Collective Infrastructure Push will boost Global Growth
An IMF report published ahead of the G20 leaders meeting argues that a synchronized infrastructure investment push could invigorate growth globally, limit scarring, and address climate goals. In fact, when many countries act at the same time, public infrastructure investment could help lift growth domestically and abroad through trade linkages. This positive “spillover” effect could provide an additional boost to global output (Figure 3).

The Pandemic’s uneven effect on Consumer Spending
Although consumer spending fell off the cliff when the lockdowns started in early spring this year — consumer spending in the U.S fell almost 20% from levels in January (Figure 4). Although goods transactions returned to pre-pandemic levels in early June, the services sector remains sluggish. According to the data from the U.S. Bureau of Economic Analysis, while spending on goods quickly recovered from the initial shock, consumer spending on services is still more than 6% off pre-pandemic levels.
Bitcoin Investigation Giant To Raise $100 Million
Chainalysis a bitcoin unicorn and a crypto investigation firm raised $100 million in their Series C at a $1 billion valuation. Over the past year, the firm’s revenue has reportedly doubled (Figure 5). Chainalysis has already helped the U.S Department of Justice track down over $1 billion in cryptocurrencies, which were seized earlier this month, and has now amassed 350 customers, many of which are state government and private institutions. So assuming we are at $10 million this year, and $20 million next year, that is still a valuation which is 50x revenue.

Which ESG Risks Are Affecting Your Portfolio?
Sustainability is best described as the consideration of environmental, social, and governance (ESG) factors when analyzing companies. Combining these non-financial metrics with traditional analysis has been proven to have a positive influence on long-term returns. According to the Minute chart (Figure 6) from New York Life Investments, Visual Capitalist has mapped the ESG risk profiles of four prominent industries to gain a better understanding of the sustainability issues they’re likely facing.
The global transition to renewable energy paints a complex future for the sector, though it’s uncertain when oil demand will peak — predictions range from 2025 all the way to 2040 (Figure 6). Nevertheless, market participants are taking action. To date, over 1,200 institutional investors representing $14 trillion in assets have made commitments to divest from fossil fuels.

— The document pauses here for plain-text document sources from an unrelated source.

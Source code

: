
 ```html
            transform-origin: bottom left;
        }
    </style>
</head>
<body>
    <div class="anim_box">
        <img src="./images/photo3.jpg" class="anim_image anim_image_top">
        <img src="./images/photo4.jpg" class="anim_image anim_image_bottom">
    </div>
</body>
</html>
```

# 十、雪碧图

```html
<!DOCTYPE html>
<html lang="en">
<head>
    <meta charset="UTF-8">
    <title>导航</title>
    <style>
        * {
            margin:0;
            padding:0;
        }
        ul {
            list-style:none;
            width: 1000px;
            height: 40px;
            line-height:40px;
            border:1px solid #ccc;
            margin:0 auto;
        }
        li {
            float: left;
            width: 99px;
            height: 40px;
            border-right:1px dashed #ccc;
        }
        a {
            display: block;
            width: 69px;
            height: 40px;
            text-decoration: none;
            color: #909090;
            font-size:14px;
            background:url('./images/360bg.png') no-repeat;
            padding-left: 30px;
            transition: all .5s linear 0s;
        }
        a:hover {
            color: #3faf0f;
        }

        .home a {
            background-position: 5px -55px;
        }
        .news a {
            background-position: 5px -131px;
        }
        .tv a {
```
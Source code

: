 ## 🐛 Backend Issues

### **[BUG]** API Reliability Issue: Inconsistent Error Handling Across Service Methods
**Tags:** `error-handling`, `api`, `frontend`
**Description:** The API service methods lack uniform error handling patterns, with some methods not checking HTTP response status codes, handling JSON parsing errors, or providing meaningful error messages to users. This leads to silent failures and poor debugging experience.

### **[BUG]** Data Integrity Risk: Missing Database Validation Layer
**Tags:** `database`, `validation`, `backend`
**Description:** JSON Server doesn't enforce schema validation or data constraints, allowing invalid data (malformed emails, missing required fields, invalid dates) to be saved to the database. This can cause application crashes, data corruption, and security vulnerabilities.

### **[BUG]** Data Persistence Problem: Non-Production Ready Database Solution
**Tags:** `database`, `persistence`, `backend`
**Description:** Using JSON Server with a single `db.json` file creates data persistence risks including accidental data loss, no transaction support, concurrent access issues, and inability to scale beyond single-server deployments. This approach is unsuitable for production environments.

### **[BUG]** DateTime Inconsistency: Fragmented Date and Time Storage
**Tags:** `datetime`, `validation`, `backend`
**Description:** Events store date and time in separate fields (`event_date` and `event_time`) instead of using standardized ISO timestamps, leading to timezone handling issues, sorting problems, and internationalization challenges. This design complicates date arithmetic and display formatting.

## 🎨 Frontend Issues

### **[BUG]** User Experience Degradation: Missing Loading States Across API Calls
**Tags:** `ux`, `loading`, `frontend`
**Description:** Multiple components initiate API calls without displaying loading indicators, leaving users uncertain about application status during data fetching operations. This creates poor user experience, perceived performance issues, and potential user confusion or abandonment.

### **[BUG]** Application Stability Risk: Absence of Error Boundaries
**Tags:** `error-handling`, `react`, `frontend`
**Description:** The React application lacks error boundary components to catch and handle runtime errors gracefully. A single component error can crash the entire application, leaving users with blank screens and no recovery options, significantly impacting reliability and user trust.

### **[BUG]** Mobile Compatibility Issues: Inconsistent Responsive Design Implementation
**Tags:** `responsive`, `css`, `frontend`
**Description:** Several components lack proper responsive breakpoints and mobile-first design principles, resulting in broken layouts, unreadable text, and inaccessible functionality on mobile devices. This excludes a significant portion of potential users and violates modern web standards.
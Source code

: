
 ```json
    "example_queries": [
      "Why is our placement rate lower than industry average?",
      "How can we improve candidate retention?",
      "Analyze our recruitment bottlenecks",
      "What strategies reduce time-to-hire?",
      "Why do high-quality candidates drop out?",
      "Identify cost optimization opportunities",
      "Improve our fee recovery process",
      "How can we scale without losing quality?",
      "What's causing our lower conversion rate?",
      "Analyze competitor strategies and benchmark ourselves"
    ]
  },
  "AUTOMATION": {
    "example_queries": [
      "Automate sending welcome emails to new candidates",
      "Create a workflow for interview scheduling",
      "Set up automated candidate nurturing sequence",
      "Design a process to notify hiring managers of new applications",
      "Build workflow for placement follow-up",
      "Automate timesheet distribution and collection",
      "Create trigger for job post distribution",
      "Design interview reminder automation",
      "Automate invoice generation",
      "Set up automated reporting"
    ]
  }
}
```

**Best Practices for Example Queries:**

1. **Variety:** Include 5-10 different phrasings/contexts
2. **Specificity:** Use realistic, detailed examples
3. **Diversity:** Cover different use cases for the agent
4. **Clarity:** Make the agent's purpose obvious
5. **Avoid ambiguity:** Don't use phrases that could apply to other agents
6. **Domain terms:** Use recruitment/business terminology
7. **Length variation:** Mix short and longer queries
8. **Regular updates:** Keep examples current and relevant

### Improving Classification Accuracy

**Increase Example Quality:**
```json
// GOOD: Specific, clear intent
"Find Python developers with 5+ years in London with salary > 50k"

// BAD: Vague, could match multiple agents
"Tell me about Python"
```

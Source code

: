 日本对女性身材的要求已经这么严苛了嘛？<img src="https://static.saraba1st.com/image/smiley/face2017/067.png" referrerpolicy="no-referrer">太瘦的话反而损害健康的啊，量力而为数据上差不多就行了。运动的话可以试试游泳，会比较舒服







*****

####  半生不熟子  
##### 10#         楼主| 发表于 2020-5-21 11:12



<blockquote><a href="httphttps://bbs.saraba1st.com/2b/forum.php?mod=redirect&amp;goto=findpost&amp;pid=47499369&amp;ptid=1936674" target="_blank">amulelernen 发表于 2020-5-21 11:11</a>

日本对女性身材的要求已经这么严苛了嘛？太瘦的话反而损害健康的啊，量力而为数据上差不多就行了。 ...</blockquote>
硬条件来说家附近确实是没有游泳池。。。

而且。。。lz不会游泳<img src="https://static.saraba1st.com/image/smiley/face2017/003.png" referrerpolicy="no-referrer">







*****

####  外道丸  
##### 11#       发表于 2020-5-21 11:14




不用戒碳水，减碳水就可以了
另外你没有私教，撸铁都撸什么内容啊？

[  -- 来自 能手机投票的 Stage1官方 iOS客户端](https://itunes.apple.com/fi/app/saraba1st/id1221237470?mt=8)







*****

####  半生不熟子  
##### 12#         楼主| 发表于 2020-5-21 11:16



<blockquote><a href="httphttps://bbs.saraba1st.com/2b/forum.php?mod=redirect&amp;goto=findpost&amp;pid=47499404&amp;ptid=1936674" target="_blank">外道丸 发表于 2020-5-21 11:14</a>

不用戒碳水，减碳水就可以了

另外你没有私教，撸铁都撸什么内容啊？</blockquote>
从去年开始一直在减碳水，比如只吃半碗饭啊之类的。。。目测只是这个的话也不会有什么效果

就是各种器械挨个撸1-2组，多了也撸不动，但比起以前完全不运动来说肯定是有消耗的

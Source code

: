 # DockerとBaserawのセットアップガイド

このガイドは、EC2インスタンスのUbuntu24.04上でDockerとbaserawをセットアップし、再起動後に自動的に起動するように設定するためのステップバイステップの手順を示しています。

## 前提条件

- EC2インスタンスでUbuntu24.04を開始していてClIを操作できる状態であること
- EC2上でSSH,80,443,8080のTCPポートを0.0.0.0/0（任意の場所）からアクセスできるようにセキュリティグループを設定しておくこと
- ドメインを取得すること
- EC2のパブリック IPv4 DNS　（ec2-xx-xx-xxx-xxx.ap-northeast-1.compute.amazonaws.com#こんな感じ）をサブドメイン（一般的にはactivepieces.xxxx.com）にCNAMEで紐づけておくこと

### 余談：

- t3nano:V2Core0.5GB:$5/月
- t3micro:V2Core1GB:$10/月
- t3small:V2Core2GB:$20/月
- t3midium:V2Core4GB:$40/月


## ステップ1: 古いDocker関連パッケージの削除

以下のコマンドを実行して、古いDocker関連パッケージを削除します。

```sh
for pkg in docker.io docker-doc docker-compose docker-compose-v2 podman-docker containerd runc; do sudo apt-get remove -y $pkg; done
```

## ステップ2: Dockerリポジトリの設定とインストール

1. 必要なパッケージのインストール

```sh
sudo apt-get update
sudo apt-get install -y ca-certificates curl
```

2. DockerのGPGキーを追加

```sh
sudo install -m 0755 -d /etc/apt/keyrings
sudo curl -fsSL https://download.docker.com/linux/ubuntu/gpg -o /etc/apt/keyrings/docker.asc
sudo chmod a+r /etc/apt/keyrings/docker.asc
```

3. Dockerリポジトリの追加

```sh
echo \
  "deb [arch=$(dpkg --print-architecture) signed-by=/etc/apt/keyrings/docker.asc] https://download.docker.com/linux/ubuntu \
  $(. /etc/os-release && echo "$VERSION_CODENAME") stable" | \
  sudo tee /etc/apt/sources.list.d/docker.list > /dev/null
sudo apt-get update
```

The United States of Tech Startups
The infographic (Figure 7) from CB Insights shows the top tech startup in every US state, based on funding totals. Companies include JUUL Labs, Epic Games, and Magic Leap. The tech boom has diffused beyond the traditional hotbeds of California, New York, and Massachusetts, spreading across the entire US. In our latest map of the most well-funded tech startup in each state, some companies with the deepest pockets were found in Florida (Magic Leap, $3B), North Carolina (Epic Games, $3.4B), and Washington (Convoy, $675M).